背景:2015年6月26日中央网信办发布了《关于加强党政部门云计算服务网络安全管理的意见》,明确提出“统一组织党政部门云计算服务网络安全审查”,重点审查云计算服务的安全性、可控性。
1.云审查依据及其合法性
从目前发布信息来看,针对党政部门云服务的网络审查主要依据中央网信办14号文、GB/T 31167-2014和GB/T 31168-2014。
从云审查的启动时间来看,要超前于2016年11月07日的网络安全法、2017年2月14日的网络产品和服务安全审查办法,所以当时国内外都对其合法性产生了疑问,认为中国没有相应的法律来指导,从现在来看,网络安全法和审查办法的出台,基本上很好的回应了上述疑问。

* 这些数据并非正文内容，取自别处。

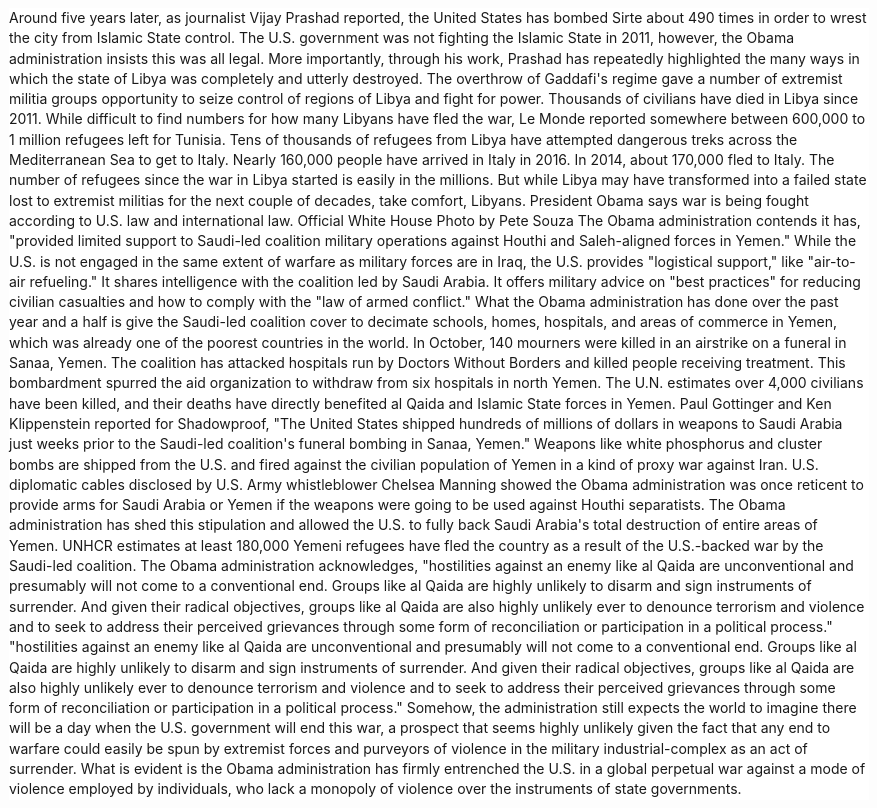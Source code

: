 Around five years later, as journalist Vijay Prashad reported, the United States has bombed Sirte about 490 times in order to wrest the city from Islamic State control.
The U.S. government was not fighting the Islamic State in 2011, however, the Obama administration insists this was all legal.
More importantly, through his work, Prashad has repeatedly highlighted the many ways in which the state of Libya was completely and utterly destroyed. The overthrow of Gaddafi's regime gave a number of extremist militia groups opportunity to seize control of regions of Libya and fight for power.
Thousands of civilians have died in Libya since 2011.
While difficult to find numbers for how many Libyans have fled the war, Le Monde reported somewhere between 600,000 to 1 million refugees left for Tunisia. Tens of thousands of refugees from Libya have attempted dangerous treks across the Mediterranean Sea to get to Italy.
Nearly 160,000 people have arrived in Italy in 2016.
In 2014, about 170,000 fled to Italy. The number of refugees since the war in Libya started is easily in the millions. But while Libya may have transformed into a failed state lost to extremist militias for the next couple of decades, take comfort, Libyans.
President Obama says war is being fought according to U.S. law and international law.
Official White House Photo by Pete Souza
The Obama administration contends it has,
"provided limited support to Saudi-led coalition military operations against Houthi and Saleh-aligned forces in Yemen."
While the U.S. is not engaged in the same extent of warfare as military forces are in Iraq, the U.S. provides "logistical support," like "air-to-air refueling."
It shares intelligence with the coalition led by Saudi Arabia. It offers military advice on "best practices" for reducing civilian casualties and how to comply with the "law of armed conflict."
What the Obama administration has done over the past year and a half is give the Saudi-led coalition cover to decimate schools, homes, hospitals, and areas of commerce in Yemen, which was already one of the poorest countries in the world.
In October, 140 mourners were killed in an airstrike on a funeral in Sanaa, Yemen.
The coalition has attacked hospitals run by Doctors Without Borders and killed people receiving treatment. This bombardment spurred the aid organization to withdraw from six hospitals in north Yemen.
The U.N. estimates over 4,000 civilians have been killed, and their deaths have directly benefited al Qaida and Islamic State forces in Yemen.
Paul Gottinger and Ken Klippenstein reported for Shadowproof,
"The United States shipped hundreds of millions of dollars in weapons to Saudi Arabia just weeks prior to the Saudi-led coalition's funeral bombing in Sanaa, Yemen."
Weapons like white phosphorus and cluster bombs are shipped from the U.S. and fired against the civilian population of Yemen in a kind of proxy war against Iran.
U.S. diplomatic cables disclosed by U.S. Army whistleblower Chelsea Manning showed the Obama administration was once reticent to provide arms for Saudi Arabia or Yemen if the weapons were going to be used against Houthi separatists.
The Obama administration has shed this stipulation and allowed the U.S. to fully back Saudi Arabia's total destruction of entire areas of Yemen.
UNHCR estimates at least 180,000 Yemeni refugees have fled the country as a result of the U.S.-backed war by the Saudi-led coalition.
The Obama administration acknowledges,
"hostilities against an enemy like al Qaida are unconventional and presumably will not come to a conventional end. Groups like al Qaida are highly unlikely to disarm and sign instruments of surrender. And given their radical objectives, groups like al Qaida are also highly unlikely ever to denounce terrorism and violence and to seek to address their perceived grievances through some form of reconciliation or participation in a political process."
"hostilities against an enemy like al Qaida are unconventional and presumably will not come to a conventional end. Groups like al Qaida are highly unlikely to disarm and sign instruments of surrender.
And given their radical objectives, groups like al Qaida are also highly unlikely ever to denounce terrorism and violence and to seek to address their perceived grievances through some form of reconciliation or participation in a political process."
Somehow, the administration still expects the world to imagine there will be a day when the U.S. government will end this war, a prospect that seems highly unlikely given the fact that any end to warfare could easily be spun by extremist forces and purveyors of violence in the military industrial-complex as an act of surrender.
What is evident is the Obama administration has firmly entrenched the U.S. in a global perpetual war against a mode of violence employed by individuals, who lack a monopoly of violence over the instruments of state governments.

出于好奇的笔者,浅浅的分析了一下出现上述情况的原因: 我们国家在网络安全领域的基本法或者是信息系统安全领域、数据安全领域、个人信息安全领域的基本法还存在缺失的情况,美国其实很早也就开始了在政府采购云方面的相关审查,优点就在于,美国的相关基本法比较健全,云审查可以引用很多的基本法,所以给人一种有法可依的“纯视觉”背景。
2.云审查目前的情况
从目前发布的情况来看,济南政务云平台、成都电子政务云平台和阿里政务云平台通过了云审查;华为、中国移动、中国电信等企业的政务云平台也正在进行审查。

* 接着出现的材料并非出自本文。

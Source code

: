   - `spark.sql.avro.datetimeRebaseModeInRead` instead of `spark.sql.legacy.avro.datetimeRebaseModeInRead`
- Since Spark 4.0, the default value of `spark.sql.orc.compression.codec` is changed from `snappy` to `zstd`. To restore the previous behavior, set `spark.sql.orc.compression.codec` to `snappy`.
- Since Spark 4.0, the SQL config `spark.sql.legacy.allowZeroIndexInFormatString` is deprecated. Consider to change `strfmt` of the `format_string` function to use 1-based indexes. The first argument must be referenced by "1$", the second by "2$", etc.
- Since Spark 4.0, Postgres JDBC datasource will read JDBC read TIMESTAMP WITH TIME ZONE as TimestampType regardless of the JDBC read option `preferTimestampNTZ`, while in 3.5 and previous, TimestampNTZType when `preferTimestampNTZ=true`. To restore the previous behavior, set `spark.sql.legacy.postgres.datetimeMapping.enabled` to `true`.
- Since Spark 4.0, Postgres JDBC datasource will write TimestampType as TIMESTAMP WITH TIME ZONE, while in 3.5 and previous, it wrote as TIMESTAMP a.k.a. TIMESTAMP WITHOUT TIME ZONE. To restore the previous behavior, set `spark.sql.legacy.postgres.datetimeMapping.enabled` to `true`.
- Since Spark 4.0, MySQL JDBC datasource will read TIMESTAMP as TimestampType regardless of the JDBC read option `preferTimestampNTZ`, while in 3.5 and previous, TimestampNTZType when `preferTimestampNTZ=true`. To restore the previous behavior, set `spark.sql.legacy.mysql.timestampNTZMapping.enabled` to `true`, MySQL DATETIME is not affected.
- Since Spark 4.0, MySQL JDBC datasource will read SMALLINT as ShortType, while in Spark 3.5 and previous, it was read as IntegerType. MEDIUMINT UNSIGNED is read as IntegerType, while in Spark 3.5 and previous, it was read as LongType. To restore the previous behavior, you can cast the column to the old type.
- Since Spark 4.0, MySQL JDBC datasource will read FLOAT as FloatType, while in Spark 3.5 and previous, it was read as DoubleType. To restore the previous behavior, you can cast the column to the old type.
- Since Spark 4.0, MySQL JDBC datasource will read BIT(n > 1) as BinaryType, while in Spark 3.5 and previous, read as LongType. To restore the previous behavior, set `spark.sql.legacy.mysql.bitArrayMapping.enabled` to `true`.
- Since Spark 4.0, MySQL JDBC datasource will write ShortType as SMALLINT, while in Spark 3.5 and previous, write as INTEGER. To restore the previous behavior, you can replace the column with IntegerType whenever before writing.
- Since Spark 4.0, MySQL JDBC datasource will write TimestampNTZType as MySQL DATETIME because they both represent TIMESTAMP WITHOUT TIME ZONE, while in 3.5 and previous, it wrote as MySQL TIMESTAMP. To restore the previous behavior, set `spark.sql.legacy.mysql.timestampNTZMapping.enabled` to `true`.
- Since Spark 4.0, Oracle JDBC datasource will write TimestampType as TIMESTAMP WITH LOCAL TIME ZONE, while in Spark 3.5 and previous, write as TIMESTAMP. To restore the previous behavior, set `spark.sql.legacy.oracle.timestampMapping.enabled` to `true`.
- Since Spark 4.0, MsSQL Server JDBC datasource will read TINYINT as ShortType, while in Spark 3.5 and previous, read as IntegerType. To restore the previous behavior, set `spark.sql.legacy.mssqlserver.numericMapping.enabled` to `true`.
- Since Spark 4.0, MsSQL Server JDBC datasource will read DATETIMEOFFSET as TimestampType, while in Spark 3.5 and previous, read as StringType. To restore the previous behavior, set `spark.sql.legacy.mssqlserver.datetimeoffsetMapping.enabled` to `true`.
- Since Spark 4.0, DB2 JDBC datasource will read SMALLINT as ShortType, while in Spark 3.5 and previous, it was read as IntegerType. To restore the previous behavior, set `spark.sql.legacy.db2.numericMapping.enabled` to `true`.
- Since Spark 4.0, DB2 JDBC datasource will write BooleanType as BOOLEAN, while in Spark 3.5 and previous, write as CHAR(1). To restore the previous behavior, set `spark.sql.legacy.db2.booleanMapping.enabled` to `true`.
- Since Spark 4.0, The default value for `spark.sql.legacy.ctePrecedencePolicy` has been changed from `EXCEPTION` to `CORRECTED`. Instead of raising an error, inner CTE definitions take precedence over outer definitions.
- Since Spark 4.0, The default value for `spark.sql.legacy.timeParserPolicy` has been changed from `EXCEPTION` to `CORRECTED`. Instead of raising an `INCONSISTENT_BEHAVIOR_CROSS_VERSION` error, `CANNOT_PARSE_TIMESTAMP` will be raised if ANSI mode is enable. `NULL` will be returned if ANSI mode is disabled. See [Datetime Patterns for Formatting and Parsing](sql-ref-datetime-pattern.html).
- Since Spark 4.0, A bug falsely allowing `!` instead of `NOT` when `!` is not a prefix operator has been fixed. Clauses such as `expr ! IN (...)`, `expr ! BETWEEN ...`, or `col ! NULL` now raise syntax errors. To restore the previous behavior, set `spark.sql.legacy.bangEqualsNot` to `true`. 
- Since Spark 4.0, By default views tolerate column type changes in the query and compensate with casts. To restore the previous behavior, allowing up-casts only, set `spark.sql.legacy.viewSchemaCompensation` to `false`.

从上述的审查来看,还主要集中在IAAS层面的审查,可以看出,云审查目前的审查重点也还停留在基础设施层面。从云的目前服务方式以及政务采购服务情况来看,PAAS、SAAS的审查也是不远的将来必将启动的。
2015年7月2日,发布了正在进行审查的云服务名单,但是截止目前为止,还没有发布通过云审查的情况,可以看出目前云审查步代还是相对来说比较慢,审查周期比较长。(有可能和第三方审查机构的数量较少有一定的关系,目前认定的只有四家,但是目前在审的云服务有五家)
3.云审查的性质
可能也是和我们国家的整体安全意识、安全测评认证环境有关系,自从国家对于安全测试认证的机制放开以后,基本上就进入了纯市场逐利模式(尤其是等级保护的市场化),各家安全测试认证机构互相无下限的秀底线,基本上也偏离了以安全为准绳,促进国内安全生态的重大任务。再配合上政府机构在招标过程中的准入条件设置,基本上给各个领域的厂商释放了强烈的“市场准入”信号,厂商也从此踏上了不断通过各种安全测试认证、获得各种市场准入的不归路。

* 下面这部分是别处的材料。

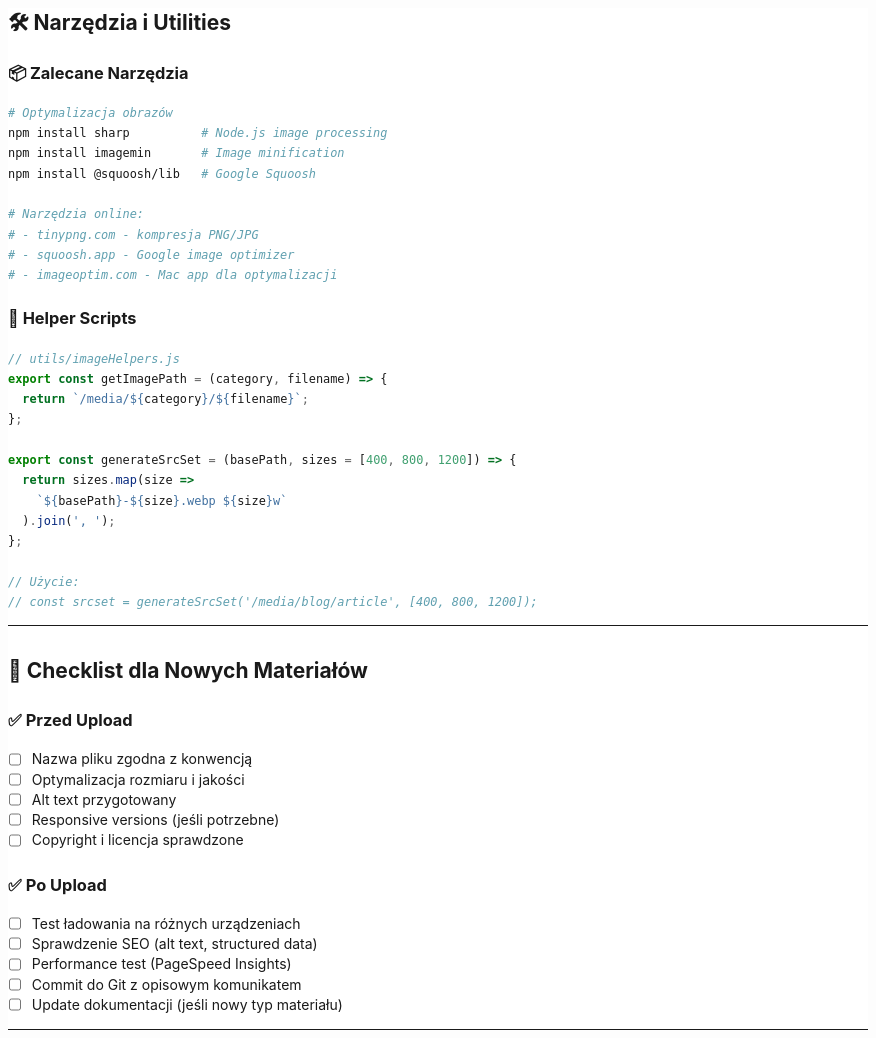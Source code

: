 
## 🛠️ **Narzędzia i Utilities**

### 📦 **Zalecane Narzędzia**
```bash
# Optymalizacja obrazów
npm install sharp          # Node.js image processing
npm install imagemin       # Image minification
npm install @squoosh/lib   # Google Squoosh

# Narzędzia online:
# - tinypng.com - kompresja PNG/JPG
# - squoosh.app - Google image optimizer
# - imageoptim.com - Mac app dla optymalizacji
```

### 🔧 **Helper Scripts**
```javascript
// utils/imageHelpers.js
export const getImagePath = (category, filename) => {
  return `/media/${category}/${filename}`;
};

export const generateSrcSet = (basePath, sizes = [400, 800, 1200]) => {
  return sizes.map(size => 
    `${basePath}-${size}.webp ${size}w`
  ).join(', ');
};

// Użycie:
// const srcset = generateSrcSet('/media/blog/article', [400, 800, 1200]);
```

---

## 📝 **Checklist dla Nowych Materiałów**

### ✅ **Przed Upload**
- [ ] Nazwa pliku zgodna z konwencją
- [ ] Optymalizacja rozmiaru i jakości
- [ ] Alt text przygotowany
- [ ] Responsive versions (jeśli potrzebne)
- [ ] Copyright i licencja sprawdzone

### ✅ **Po Upload**  
- [ ] Test ładowania na różnych urządzeniach
- [ ] Sprawdzenie SEO (alt text, structured data)
- [ ] Performance test (PageSpeed Insights)
- [ ] Commit do Git z opisowym komunikatem
- [ ] Update dokumentacji (jeśli nowy typ materiału)

---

在云审查刚出来的时候,甚至现在,由于思维惯性,某些云厂商还认为云审查也是一种市场准入行为,但是笔者有不同的理解:
- 对于市场准入来讲,更多的是强调事前,从目前的云审查来看,更多的是强调事中和事后
- 对于市场准入,必定是一种事前合规的准入,云审查更侧得于事中和事后的安全、可控,简单理解,更强调在云服务商的背景安全、供应链可控等层面
- 目前对于云审查“市场准入”的错误理解,政府层面也存在引导不及时,透明性不高的问题
4.云审查的意义
在笔者政务云的“众生相”文章中提到,目前国内的云市场的野蛮式增长及国家的相关标准法规的滞后,安全问题也是不容小觑的,尤其是政务领域引入云计算以后,安全问题也随之上升到了国家安全层面,对于云安全的落地实施也是势在必行。
和当年产品的野蛮式增长一样,大家更关注的是产品的功能和性能,对于安全的考虑少之又少,安全编程等也就是意淫。随着国家层面不断出台的相关安全测试认证等政策,产品的安全也在不断的演进,产品厂商也慢慢的开始关注安全问题。
笔者认为,云审查是在政务领域针对云安全的一个不断演进的缩影,经过这么多年发展,云服务在功能和性能方面都有了一定的成熟度,也是时候对于安全层面进行关注。从目前云审查的趋势来看,还没有拓展到非政务领域,但是随着安全意识的提高,非政务领域的安全审查也是迟早的事情。
5.云审查的思考
- 从目前审查的周期来看,不同的项目审查的周期各有不同,笔者认为一方面由于审查是一个新生事物,审查的方式和方法也在探索过程中;另一方面就是审查与测试认证的区别,除了合规性的评估,其安全和可控的审查周期还是一个不规律的事物。
- 根据目前的资料来看,已经被认证的第三方机构只有四家,就长远的角度来讲,肯定是无法支持起全国范围内的审查工作,所以第三方机构的新增也是势在必行。
- 从目前已在申请和已经通过的云审查项目来看,主要集中在IAAS,从云服务的三种模式来说,IAAS层的服务商的安全能力要求是最高的,也是需要投入最多的,肯定不是随便哪个厂商敢投入的,所以笔者认为,IAAS肯定是一个有限的集合,反而SAAS肯定是一个后续不断增长的领域。